È avvolgente l’impatto visivo e sonoro che l’intreccio tra musica, danza, canto e scenografia dell’Orphée et Euridice di Gluck, in questi giorni alla Scala, suscita. Riscrive lo spazio rendendolo danzante insieme a tutti quelli lo abitano: l’orchestra, il coro, i tre cantanti protagonisti, i danzatori. Sì, perché questa regia firmata a quattro mani da John Fulljames e dal coreografo Hofesh Shechter, vive dentro un allestimento scenografico in cui i luoghi della danza, la posizione dell’orchestra, i movimenti del coro e dei cantanti creano un favoloso campo magnetico di emozioni che sull’onda portante della musica si espande nella sala.

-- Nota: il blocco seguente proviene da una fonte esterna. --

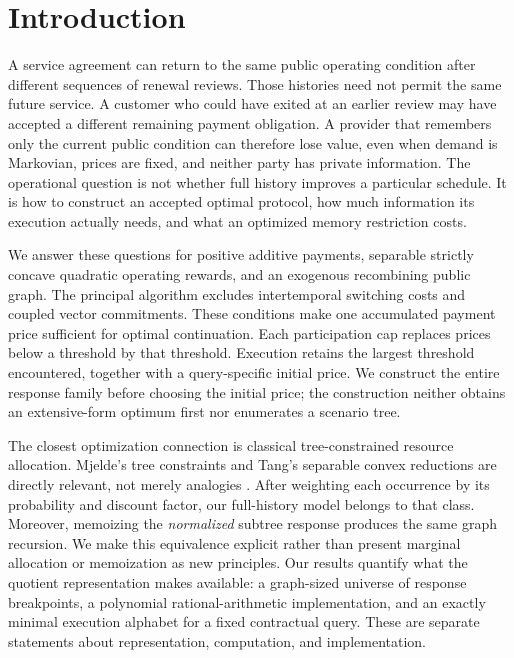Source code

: \section{Introduction}\label{sec:introduction}
A service agreement can return to the same public operating condition after different sequences of renewal reviews. Those histories need not permit the same future service. A customer who could have exited at an earlier review may have accepted a different remaining payment obligation. A provider that remembers only the current public condition can therefore lose value, even when demand is Markovian, prices are fixed, and neither party has private information. The operational question is not whether full history improves a particular schedule. It is how to construct an accepted optimal protocol, how much information its execution actually needs, and what an optimized memory restriction costs.

We answer these questions for positive additive payments, separable strictly concave quadratic operating rewards, and an exogenous recombining public graph. The principal algorithm excludes intertemporal switching costs and coupled vector commitments. These conditions make one accumulated payment price sufficient for optimal continuation. Each participation cap replaces prices below a threshold by that threshold. Execution retains the largest threshold encountered, together with a query-specific initial price. We construct the entire response family before choosing the initial price; the construction neither obtains an extensive-form optimum first nor enumerates a scenario tree.

The closest optimization connection is classical tree-constrained resource allocation. Mjelde's tree constraints and Tang's separable convex reductions are directly relevant, not merely analogies \citep{Mjelde1983,Tang1990}. After weighting each occurrence by its probability and discount factor, our full-history model belongs to that class. Moreover, memoizing the \emph{normalized} subtree response produces the same graph recursion. We make this equivalence explicit rather than present marginal allocation or memoization as new principles. Our results quantify what the quotient representation makes available: a graph-sized universe of response breakpoints, a polynomial rational-arithmetic implementation, and an exactly minimal execution alphabet for a fixed contractual query. These are separate statements about representation, computation, and implementation.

L’orchestra scaligera e il direttore Mariotti sono posizionati al centro della scena, su una piattaforma che sale, scende, si inabissa. Amour, in completo d’oro, è nascosta tra gli orchestrali, gli dei hanno pietà di Orfeo, perché incantati dal suo canto, e quindi Amour, che dall’orchestra emerge circondata visivamente dalla musica, ne conferma anche spazialmente il magico potere. Il coro appare all’inizio dell’opera da sotto il porticato sovrastato dalla piattaforma dell’orchestra: avanza insieme ai danzatori della compagnia di Shechter formando quella comunità che piange Euridice insieme a Orfeo.

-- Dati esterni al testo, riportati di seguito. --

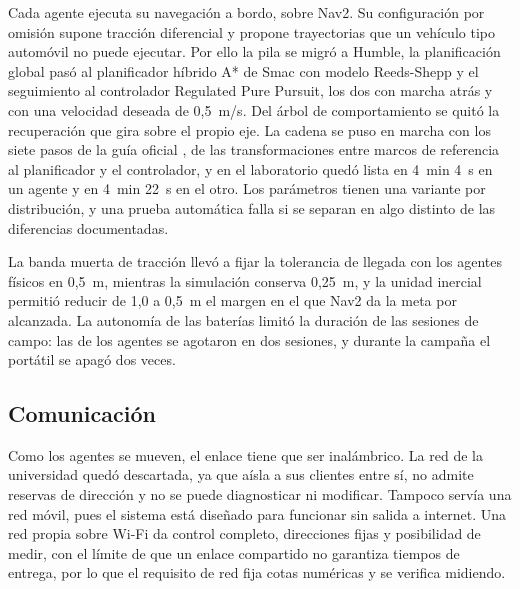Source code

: Cada agente ejecuta su navegación a bordo, sobre Nav2. Su configuración por omisión supone tracción diferencial y propone trayectorias que un vehículo tipo automóvil no puede ejecutar. Por ello la pila se migró a Humble, la planificación global pasó al planificador híbrido A* de Smac con modelo Reeds-Shepp y el seguimiento al controlador Regulated Pure Pursuit, los dos con marcha atrás y con una velocidad deseada de 0,5~m/s. Del árbol de comportamiento se quitó la recuperación que gira sobre el propio eje. La cadena se puso en marcha con los siete pasos de la guía oficial \autocite{nav2setup}, de las transformaciones entre marcos de referencia al planificador y el controlador, y en el laboratorio quedó lista en 4~min 4~s en un agente y en 4~min 22~s en el otro. Los parámetros tienen una variante por distribución, y una prueba automática falla si se separan en algo distinto de las diferencias documentadas.

La banda muerta de tracción llevó a fijar la tolerancia de llegada con los agentes físicos en 0,5~m, mientras la simulación conserva 0,25~m, y la unidad inercial permitió reducir de 1,0 a 0,5~m el margen en el que Nav2 da la meta por alcanzada. La autonomía de las baterías limitó la duración de las sesiones de campo: las de los agentes se agotaron en dos sesiones, y durante la campaña el portátil se apagó dos veces.

\subsection{Comunicación}
\label{sec:dos-vehiculos}
\label{sec:red}

Como los agentes se mueven, el enlace tiene que ser inalámbrico. La red de la universidad quedó descartada, ya que aísla a sus clientes entre sí, no admite reservas de dirección y no se puede diagnosticar ni modificar. Tampoco servía una red móvil, pues el sistema está diseñado para funcionar sin salida a internet. Una red propia sobre Wi-Fi da control completo, direcciones fijas y posibilidad de medir, con el límite de que un enlace compartido no garantiza tiempos de entrega, por lo que el requisito de red fija cotas numéricas y se verifica midiendo.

Il canto è accompagnato da semplici movimenti di braccia, gli stessi dei danzatori, che poi si staccano dal coro scivolando in linee fluide. Shechter plasma il suo stile di danza viscerale, calato nella terra, sulla musica di Gluck, così lontana dagli abituali ritmi percussivi delle sue partiture (il coreografo è anche musicista), modulandone il respiro collettivo: aspro e contratto nelle Furie, sospeso nei Beati Spiriti, festoso nelle generose danze che chiudono l’opera celebrando lo spirito umano. Intanto da buchi e fessure del soffitto ligneo, anch’esso in movimento, le luci di Lee Curran filtrano nell’Ade per stretti coni luminosi: e anche nel contrasto bronzeo di chiaroscuri riconosciamo la mano di Shechter e dei suoi fedeli collaboratori.